The strategy was a winner. Olly has proven to be highly incremental on shelf and wildly popular with female consumers. “We had to convince the mainstream to get into green cleaners with Method, and it’s the same with Olly,” says Ryan. “We’re growing the category, not stealing share. With both companies, I knew from day one that these should be positioned as global, mass brands to have the largest impact.”
Secrets of success
“They’ve been hugely successful,” says William Hood, managing director at William Hood & Company and lead advisor to Olly on the Unilever deal. “The VMS category, like many other CPG categories, is going through severe disruption right now. It’s the result of that demographic shift to XYZ [Gen X, millennials, Gen Z] from the Baby Boomers. The category dollars are enormous as the Boomer share drops off a cliff over the next 10-20 years.”
Hood attributes much of Olly’s success to Ryan and his ability to see where the category was going, and to develop a product that fit the bill. “Olly really delivered on four big points,” he says. “First is that design aesthetic, with the pretty label and square bottle. There’s also the desire to align with sustainability and establish Olly as a public benefit corporation. Third would be the format, picking gummies as an experiential form in sync with younger consumers. And finally, rather than going after letter vitamins, Olly moved up the value chain to need states. It was clearly the right recipe.”
While Olly did tick all the right boxes at the right time, both Hood and Ryan point to culture as the company’s true key to success. “A lot of companies lack the ability to innovate the way we do,” Ryan says. “We built a culture that could predictably drive innovation.”
That culture involves a passionate team of enthusiasts who figured out how to bridge the gap between aspiration and confusion in the supplement aisle.
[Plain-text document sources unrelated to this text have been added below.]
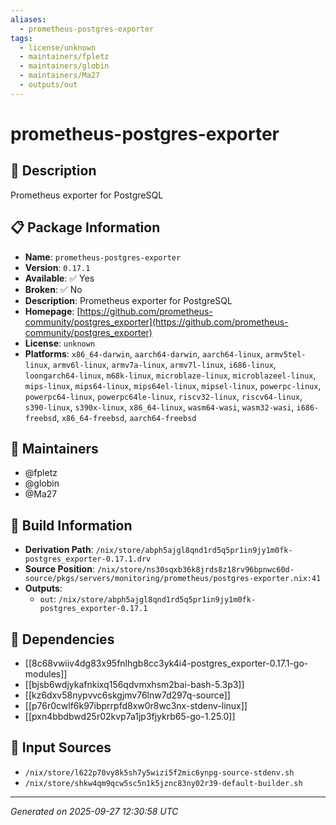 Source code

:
 ```yaml
---
aliases:
  - prometheus-postgres-exporter
tags:
  - license/unknown
  - maintainers/fpletz
  - maintainers/globin
  - maintainers/Ma27
  - outputs/out
---
```


# prometheus-postgres-exporter

## 📝 Description

Prometheus exporter for PostgreSQL

## 📋 Package Information

- **Name**: `prometheus-postgres-exporter`
- **Version**: `0.17.1`
- **Available**: ✅ Yes
- **Broken**: ✅ No
- **Description**: Prometheus exporter for PostgreSQL
- **Homepage**: [https://github.com/prometheus-community/postgres_exporter](https://github.com/prometheus-community/postgres_exporter)
- **License**: `unknown`
- **Platforms**: `x86_64-darwin`, `aarch64-darwin`, `aarch64-linux`, `armv5tel-linux`, `armv6l-linux`, `armv7a-linux`, `armv7l-linux`, `i686-linux`, `loongarch64-linux`, `m68k-linux`, `microblaze-linux`, `microblazeel-linux`, `mips-linux`, `mips64-linux`, `mips64el-linux`, `mipsel-linux`, `powerpc-linux`, `powerpc64-linux`, `powerpc64le-linux`, `riscv32-linux`, `riscv64-linux`, `s390-linux`, `s390x-linux`, `x86_64-linux`, `wasm64-wasi`, `wasm32-wasi`, `i686-freebsd`, `x86_64-freebsd`, `aarch64-freebsd`
## 👥 Maintainers

- @fpletz
- @globin
- @Ma27


## 🔧 Build Information

- **Derivation Path**: `/nix/store/abph5ajgl8qnd1rd5q5pr1in9jy1m0fk-postgres_exporter-0.17.1.drv`
- **Source Position**: `/nix/store/ns30sqxb36k8jrds8z18rv96bpnwc60d-source/pkgs/servers/monitoring/prometheus/postgres-exporter.nix:41`
- **Outputs**:
  - `out`:  `/nix/store/abph5ajgl8qnd1rd5q5pr1in9jy1m0fk-postgres_exporter-0.17.1`

## 🔗 Dependencies

- [[8c68vwiiv4dg83x95fnlhgb8cc3yk4i4-postgres_exporter-0.17.1-go-modules]]
- [[bjsb6wdjykafnkixq156qdvmxhsm2bai-bash-5.3p3]]
- [[kz6dxv58nypvvc6skgjmv76lnw7d297q-source]]
- [[p76r0cwlf6k97ibprrpfd8xw0r8wc3nx-stdenv-linux]]
- [[pxn4bbdbwd25r02kvp7a1jp3fjykrb65-go-1.25.0]]

## 📁 Input Sources

- `/nix/store/l622p70vy8k5sh7y5wizi5f2mic6ynpg-source-stdenv.sh`
- `/nix/store/shkw4qm9qcw5sc5n1k5jznc83ny02r39-default-builder.sh`

---
*Generated on 2025-09-27 12:30:58 UTC*
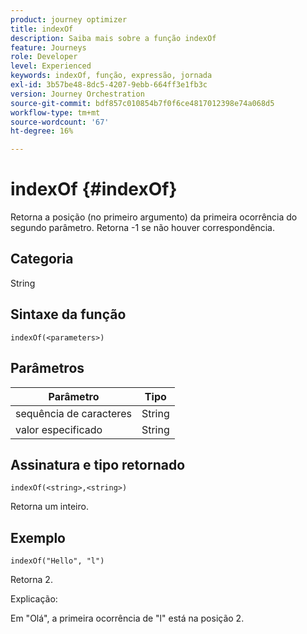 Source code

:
```yaml
---
product: journey optimizer
title: indexOf
description: Saiba mais sobre a função indexOf
feature: Journeys
role: Developer
level: Experienced
keywords: indexOf, função, expressão, jornada
exl-id: 3b57be48-8dc5-4207-9ebb-664ff3e1fb3c
version: Journey Orchestration
source-git-commit: bdf857c010854b7f0f6ce4817012398e74a068d5
workflow-type: tm+mt
source-wordcount: '67'
ht-degree: 16%

---
```


# indexOf {#indexOf}

Retorna a posição (no primeiro argumento) da primeira ocorrência do segundo parâmetro. Retorna -1 se não houver correspondência.

## Categoria

String

## Sintaxe da função

`indexOf(<parameters>)`

## Parâmetros

| Parâmetro | Tipo |
|-----------|------------------|
| sequência de caracteres | String |
| valor especificado | String |

## Assinatura e tipo retornado

`indexOf(<string>,<string>)`

Retorna um inteiro.

## Exemplo

`indexOf("Hello", "l")`

Retorna 2.

Explicação:

Em &quot;Olá&quot;, a primeira ocorrência de &quot;l&quot; está na posição 2.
It’s hard to connect with consumers who lack the deep knowledge of a supplement insider, so Olly created an internal culture to do just that. The goal was defined, and the team was empowered by Ryan to go after it.
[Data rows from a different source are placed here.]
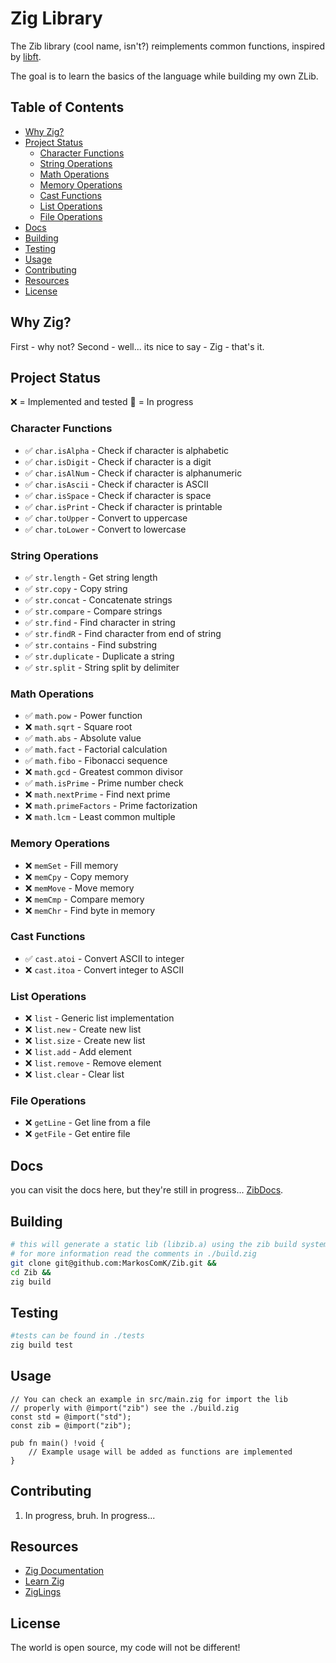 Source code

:# Zig Library

The Zib library (cool name, isn't?) reimplements common functions, inspired by [libft](https://github.com/MarkosComK/42-Libft).

The goal is to learn the basics of the language while building my own ZLib.

## Table of Contents
- [Why Zig?](#why-zig)
- [Project Status](#project-status)
  - [Character Functions](#character-functions)
  - [String Operations](#string-operations)
  - [Math Operations](#math-operations)
  - [Memory Operations](#memory-operations)
  - [Cast Functions](#cast-functions)
  - [List Operations](#list-operations)
  - [File Operations](#file-operations)
- [Docs](#docs)
- [Building](#building)
- [Testing](#testing)
- [Usage](#usage)
- [Contributing](#contributing)
- [Resources](#resources)
- [License](#license)

## Why Zig?
First - why not?
Second - well... its nice to say - Zig - that's it.

## Project Status

❌ = Implemented and tested
🚧 = In progress

### Character Functions
- ✅ `char.isAlpha` - Check if character is alphabetic
- ✅ `char.isDigit` - Check if character is a digit
- ✅ `char.isAlNum` - Check if character is alphanumeric
- ✅ `char.isAscii` - Check if character is ASCII
- ✅ `char.isSpace` - Check if character is space
- ✅ `char.isPrint` - Check if character is printable
- ✅ `char.toUpper` - Convert to uppercase
- ✅ `char.toLower` - Convert to lowercase

### String Operations
- ✅ `str.length` - Get string length
- ✅ `str.copy` - Copy string
- ✅ `str.concat` - Concatenate strings
- ✅ `str.compare` - Compare strings
- ✅ `str.find` - Find character in string
- ✅ `str.findR` - Find character from end of string
- ✅ `str.contains` - Find substring
- ✅ `str.duplicate` - Duplicate a string
- ✅ `str.split` - String split by delimiter

### Math Operations
- ✅ `math.pow` - Power function
- ❌ `math.sqrt` - Square root
- ✅ `math.abs` - Absolute value
- ✅ `math.fact` - Factorial calculation
- ✅ `math.fibo` - Fibonacci sequence
- ❌ `math.gcd` - Greatest common divisor
- ✅ `math.isPrime` - Prime number check
- ❌ `math.nextPrime` - Find next prime
- ❌ `math.primeFactors` - Prime factorization
- ❌ `math.lcm` - Least common multiple

### Memory Operations
- ❌ `memSet` - Fill memory
- ❌ `memCpy` - Copy memory
- ❌ `memMove` - Move memory
- ❌ `memCmp` - Compare memory
- ❌ `memChr` - Find byte in memory

### Cast Functions
- ✅ `cast.atoi` - Convert ASCII to integer
- ❌ `cast.itoa` - Convert integer to ASCII

### List Operations
- ❌ `list` - Generic list implementation
- ❌ `list.new` - Create new list
- ❌ `list.size` - Create new list
- ❌ `list.add` - Add element
- ❌ `list.remove` - Remove element
- ❌ `list.clear` - Clear list

### File Operations
- ❌ `getLine` - Get line from a file
- ❌ `getFile` - Get entire file

## Docs
you can visit the docs here, but they're still in progress...
[ZibDocs](https://markoscomk.github.io/Zib/).

## Building

```bash
# this will generate a static lib (libzib.a) using the zib build system
# for more information read the comments in ./build.zig
git clone git@github.com:MarkosComK/Zib.git &&
cd Zib &&
zig build
```

## Testing

```bash
#tests can be found in ./tests
zig build test
```

## Usage

```zig
// You can check an example in src/main.zig for import the lib
// properly with @import("zib") see the ./build.zig
const std = @import("std");
const zib = @import("zib");

pub fn main() !void {
    // Example usage will be added as functions are implemented
}
```

## Contributing

1. In progress, bruh. In progress...

## Resources

- [Zig Documentation](https://ziglang.org/documentation/master/)
- [Learn Zig](https://ziglang.org/learn/)
- [ZigLings](https://codeberg.org/ziglings/exercises/)

## License

The world is open source, my code will not be different!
“Eric has an unnatural ability to create a very strong culture,” says Hood. “It’s a hard thing to replicate, but Eric’s done it twice now. He has an ability to unlock potential in sleepy categories through a culture that really is the magical ingredient to his overall success. We were able to showcase that culture as a major point of differentiation throughout the process.”
What’s next?
The success of Olly likely serves as a harbinger of good things to come for a new wave of products entering the supplement category. Hood points to SmartyPants, HUM, Persona, Ritual, and Care/of as brands well aligned with the future direction of consumer demand. Each connects in its own way with some of the major trends that Hood sees as the growth drivers for supplements going forward, namely connective marketing with a younger demographic, a strong DTC strategy, personalization, gummies, transparency, and needs-based formulations. “Olly is affirmation of a new wave of disruptive products and brands that are entering the market,” says Hood. “They’ll grow quickly, and I expect to see a lot of interest in these kind of supplement brands over the next few years.”
As for Ryan, the serial entrepreneur is staying involved with Olly to help effect an international expansion plan, but the itch is already back. For his third attack on consumer packaged goods ripe for disruption, Ryan has just launched Welly. It’s a design-forward approach to first-aid, with longer-term goals as a broader healthcare platform, and there’s another one-year exclusive with Target in the offing. Prepare for a better band-aid, and another dramatic growth trajectory in an unexpected category ready for some fresh thinking.